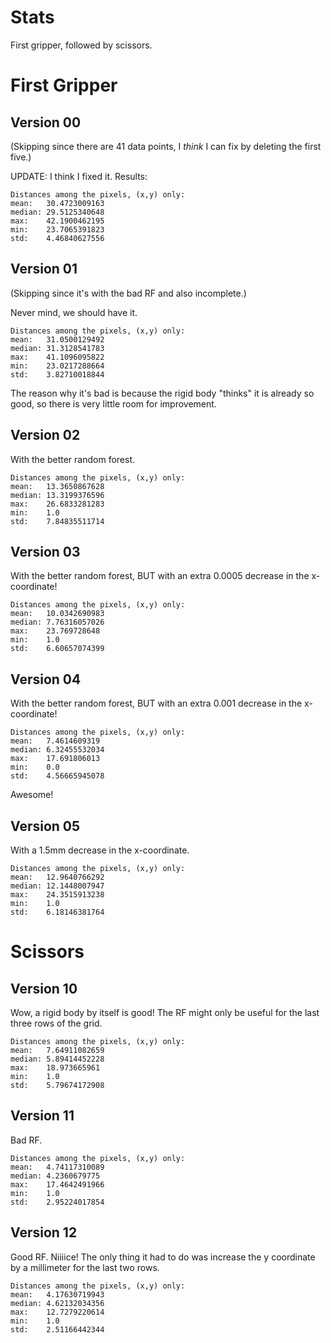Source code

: # Stats

First gripper, followed by scissors.

# First Gripper

## Version 00

(Skipping since there are 41 data points, I _think_ I can fix by deleting the first five.)

UPDATE: I think I fixed it. Results:

```
Distances among the pixels, (x,y) only:
mean:   30.4723009163
median: 29.5125340648
max:    42.1900462195
min:    23.7065391823
std:    4.46840627556
```


## Version 01

(Skipping since it's with the bad RF and also incomplete.)

Never mind, we should have it.

```
Distances among the pixels, (x,y) only:
mean:   31.0500129492
median: 31.3128541783
max:    41.1096095822
min:    23.0217288664
std:    3.82710018844
```

The reason why it's bad is because the rigid body "thinks" it is already so good, so there is very little room for improvement.

## Version 02

With the better random forest.

```
Distances among the pixels, (x,y) only:
mean:   13.3650867628
median: 13.3199376596
max:    26.6833281283
min:    1.0
std:    7.84835511714
```


## Version 03

With the better random forest, BUT with an extra 0.0005 decrease in the x-coordinate!

```
Distances among the pixels, (x,y) only:
mean:   10.0342690983
median: 7.76316057026
max:    23.769728648
min:    1.0
std:    6.60657074399
```

## Version 04

With the better random forest, BUT with an extra 0.001 decrease in the x-coordinate!

```
Distances among the pixels, (x,y) only:
mean:   7.4614609319
median: 6.32455532034
max:    17.691806013
min:    0.0
std:    4.56665945078
```

Awesome!


## Version 05

With a 1.5mm decrease in the x-coordinate.

```
Distances among the pixels, (x,y) only:
mean:   12.9640766292
median: 12.1448007947
max:    24.3515913238
min:    1.0
std:    6.18146381764
```


# Scissors

## Version 10

Wow, a rigid body by itself is good! The RF might only be useful for the last three rows of the grid.

```
Distances among the pixels, (x,y) only:
mean:   7.64911082659
median: 5.89414452228
max:    18.973665961
min:    1.0
std:    5.79674172908
```

## Version 11

Bad RF.

```
Distances among the pixels, (x,y) only:
mean:   4.74117310089
median: 4.2360679775
max:    17.4642491966
min:    1.0
std:    2.95224017854
```

## Version 12

Good RF. Niiiice! The only thing it had to do was increase the y coordinate by a millimeter for the last two rows.

```
Distances among the pixels, (x,y) only:
mean:   4.17630719943
median: 4.62132034356
max:    12.7279220614
min:    1.0
std:    2.51166442344
```
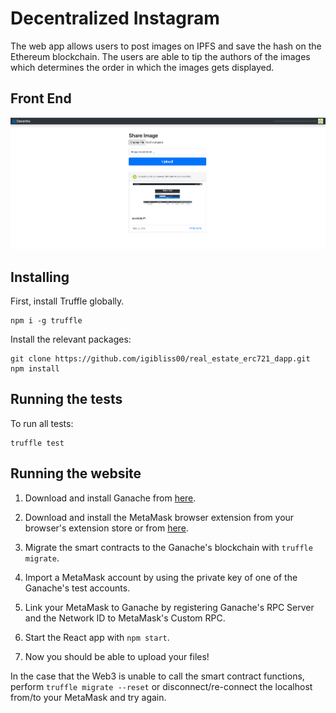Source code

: # Decentralized Instagram

The web app allows users to post images on IPFS and save the hash on the Ethereum blockchain. The users are able to tip the authors of the images which determines the order in which the images gets displayed.

## Front End

![portal](https://github.com/igibliss00/decentralized-instagram/blob/master/images/frontend.png)

## Installing

First, install Truffle globally.
```
npm i -g truffle
```
Install the relevant packages:

```
git clone https://github.com/igibliss00/real_estate_erc721_dapp.git
npm install
```

## Running the tests

To run all tests:

```
truffle test
```

## Running the website

1. Download and install Ganache from [here](https://www.trufflesuite.com/ganache).

2. Download and install the MetaMask browser extension from your browser's extension store or from [here](https://metamask.io/download).

3. Migrate the smart contracts to the Ganache's blockchain with `truffle migrate`.

4. Import a MetaMask account by using the private key of one of the Ganache's test accounts.

5. Link your MetaMask to Ganache by registering Ganache's RPC Server and the Network ID to MetaMask's Custom RPC.

6. Start the React app with `npm start`.

7. Now you should be able to upload your files!

In the case that the Web3 is unable to call the smart contract functions, perform `truffle migrate --reset` or disconnect/re-connect the localhost from/to your MetaMask and try again.
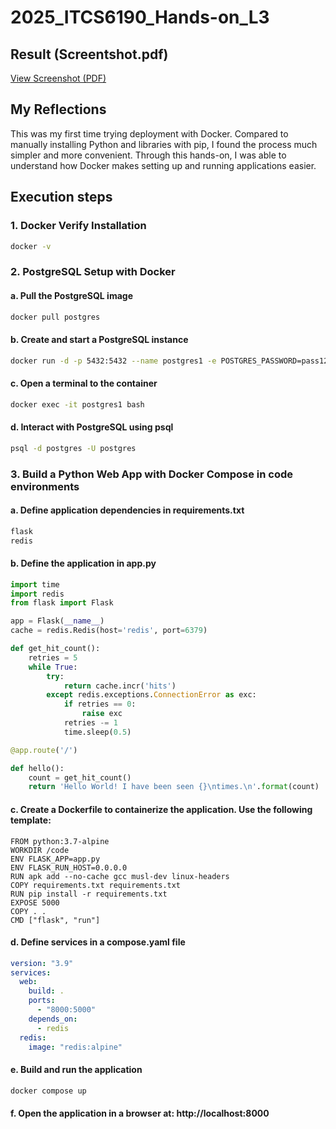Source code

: # 2025_ITCS6190_Hands-on_L3

## Result (Screentshot.pdf)
[View Screenshot (PDF)](./screenshot.pdf)

## My Reflections
This was my first time trying deployment with Docker. 
Compared to manually installing Python and libraries with pip, I found the process much simpler and more convenient. 
Through this hands-on, I was able to understand how Docker makes setting up and running applications easier.

## Execution steps

### 1. Docker Verify Installation
``` bash
docker -v
```
### 2. PostgreSQL Setup with Docker

#### a. Pull the PostgreSQL image
``` bash
docker pull postgres
```

#### b. Create and start a PostgreSQL instance
``` bash
docker run -d -p 5432:5432 --name postgres1 -e POSTGRES_PASSWORD=pass12345 postgres
```

#### c. Open a terminal to the container
``` bash
docker exec -it postgres1 bash
``` 

#### d. Interact with PostgreSQL using psql
``` bash
psql -d postgres -U postgres
```

### 3. Build a Python Web App with Docker Compose in code environments 

#### a. Define application dependencies in requirements.txt
``` txt
flask
redis
```

#### b. Define the application in app.py
``` python
import time
import redis
from flask import Flask

app = Flask(__name__)
cache = redis.Redis(host='redis', port=6379)

def get_hit_count():
    retries = 5
    while True:
        try:
            return cache.incr('hits')
        except redis.exceptions.ConnectionError as exc:
            if retries == 0:
                raise exc
            retries -= 1
            time.sleep(0.5)

@app.route('/')

def hello():
    count = get_hit_count()
    return 'Hello World! I have been seen {}\ntimes.\n'.format(count)
```

#### c. Create a Dockerfile to containerize the application. Use the following template:
```
FROM python:3.7-alpine
WORKDIR /code
ENV FLASK_APP=app.py
ENV FLASK_RUN_HOST=0.0.0.0
RUN apk add --no-cache gcc musl-dev linux-headers
COPY requirements.txt requirements.txt
RUN pip install -r requirements.txt
EXPOSE 5000
COPY . .
CMD ["flask", "run"]
```

#### d. Define services in a compose.yaml file
``` yaml
version: "3.9"
services:
  web:
    build: .
    ports:
      - "8000:5000"
    depends_on:
      - redis
  redis:
    image: "redis:alpine"
```

#### e. Build and run the application
``` bash
docker compose up
```

#### f. Open the application in a browser at: http://localhost:8000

_Work instruction_: Without including any picture, reproduce the material above word for word.

_Result of this exercise_:
Source code

: # Stats

First gripper, followed by scissors.

# First Gripper

## Version 00

(Skipping since there are 41 data points, I _think_ I can fix by deleting the first five.)

UPDATE: I think I fixed it. Results:

```
Distances among the pixels, (x,y) only:
mean:   30.4723009163
median: 29.5125340648
max:    42.1900462195
min:    23.7065391823
std:    4.46840627556
```


## Version 01

(Skipping since it's with the bad RF and also incomplete.)

Never mind, we should have it.

```
Distances among the pixels, (x,y) only:
mean:   31.0500129492
median: 31.3128541783
max:    41.1096095822
min:    23.0217288664
std:    3.82710018844
```

The reason why it's bad is because the rigid body "thinks" it is already so good, so there is very little room for improvement.

## Version 02

With the better random forest.

```
Distances among the pixels, (x,y) only:
mean:   13.3650867628
median: 13.3199376596
max:    26.6833281283
min:    1.0
std:    7.84835511714
```


## Version 03

With the better random forest, BUT with an extra 0.0005 decrease in the x-coordinate!

```
Distances among the pixels, (x,y) only:
mean:   10.0342690983
median: 7.76316057026
max:    23.769728648
min:    1.0
std:    6.60657074399
```

## Version 04

With the better random forest, BUT with an extra 0.001 decrease in the x-coordinate!

```
Distances among the pixels, (x,y) only:
mean:   7.4614609319
median: 6.32455532034
max:    17.691806013
min:    0.0
std:    4.56665945078
```

Awesome!


## Version 05

With a 1.5mm decrease in the x-coordinate.

```
Distances among the pixels, (x,y) only:
mean:   12.9640766292
median: 12.1448007947
max:    24.3515913238
min:    1.0
std:    6.18146381764
```


# Scissors

## Version 10

Wow, a rigid body by itself is good! The RF might only be useful for the last three rows of the grid.

```
Distances among the pixels, (x,y) only:
mean:   7.64911082659
median: 5.89414452228
max:    18.973665961
min:    1.0
std:    5.79674172908
```

## Version 11

Bad RF.

```
Distances among the pixels, (x,y) only:
mean:   4.74117310089
median: 4.2360679775
max:    17.4642491966
min:    1.0
std:    2.95224017854
```

## Version 12

Good RF. Niiiice! The only thing it had to do was increase the y coordinate by a millimeter for the last two rows.

```
Distances among the pixels, (x,y) only:
mean:   4.17630719943
median: 4.62132034356
max:    12.7279220614
min:    1.0
std:    2.51166442344
```
Source code

: # Decentralized Instagram

The web app allows users to post images on IPFS and save the hash on the Ethereum blockchain. The users are able to tip the authors of the images which determines the order in which the images gets displayed.

## Front End

![portal](https://github.com/igibliss00/decentralized-instagram/blob/master/images/frontend.png)

## Installing

First, install Truffle globally.
```
npm i -g truffle
```
Install the relevant packages:

```
git clone https://github.com/igibliss00/real_estate_erc721_dapp.git
npm install
```

## Running the tests

To run all tests:

```
truffle test
```

## Running the website

1. Download and install Ganache from [here](https://www.trufflesuite.com/ganache).

2. Download and install the MetaMask browser extension from your browser's extension store or from [here](https://metamask.io/download).

3. Migrate the smart contracts to the Ganache's blockchain with `truffle migrate`.

4. Import a MetaMask account by using the private key of one of the Ganache's test accounts.

5. Link your MetaMask to Ganache by registering Ganache's RPC Server and the Network ID to MetaMask's Custom RPC.

6. Start the React app with `npm start`.

7. Now you should be able to upload your files!

In the case that the Web3 is unable to call the smart contract functions, perform `truffle migrate --reset` or disconnect/re-connect the localhost from/to your MetaMask and try again.
Source code

: # 2025_ITCS6190_Hands-on_L3

## Result (Screentshot.pdf)
[View Screenshot (PDF)](./screenshot.pdf)

## My Reflections
This was my first time trying deployment with Docker. 
Compared to manually installing Python and libraries with pip, I found the process much simpler and more convenient. 
Through this hands-on, I was able to understand how Docker makes setting up and running applications easier.

## Execution steps

### 1. Docker Verify Installation
``` bash
docker -v
```
### 2. PostgreSQL Setup with Docker

#### a. Pull the PostgreSQL image
``` bash
docker pull postgres
```

#### b. Create and start a PostgreSQL instance
``` bash
docker run -d -p 5432:5432 --name postgres1 -e POSTGRES_PASSWORD=pass12345 postgres
```

#### c. Open a terminal to the container
``` bash
docker exec -it postgres1 bash
``` 

#### d. Interact with PostgreSQL using psql
``` bash
psql -d postgres -U postgres
```

### 3. Build a Python Web App with Docker Compose in code environments 

#### a. Define application dependencies in requirements.txt
``` txt
flask
redis
```

#### b. Define the application in app.py
``` python
import time
import redis
from flask import Flask

app = Flask(__name__)
cache = redis.Redis(host='redis', port=6379)

def get_hit_count():
    retries = 5
    while True:
        try:
            return cache.incr('hits')
        except redis.exceptions.ConnectionError as exc:
            if retries == 0:
                raise exc
            retries -= 1
            time.sleep(0.5)

@app.route('/')

def hello():
    count = get_hit_count()
    return 'Hello World! I have been seen {}\ntimes.\n'.format(count)
```

#### c. Create a Dockerfile to containerize the application. Use the following template:
```
FROM python:3.7-alpine
WORKDIR /code
ENV FLASK_APP=app.py
ENV FLASK_RUN_HOST=0.0.0.0
RUN apk add --no-cache gcc musl-dev linux-headers
COPY requirements.txt requirements.txt
RUN pip install -r requirements.txt
EXPOSE 5000
COPY . .
CMD ["flask", "run"]
```

#### d. Define services in a compose.yaml file
``` yaml
version: "3.9"
services:
  web:
    build: .
    ports:
      - "8000:5000"
    depends_on:
      - redis
  redis:
    image: "redis:alpine"
```

#### e. Build and run the application
``` bash
docker compose up
```

#### f. Open the application in a browser at: http://localhost:8000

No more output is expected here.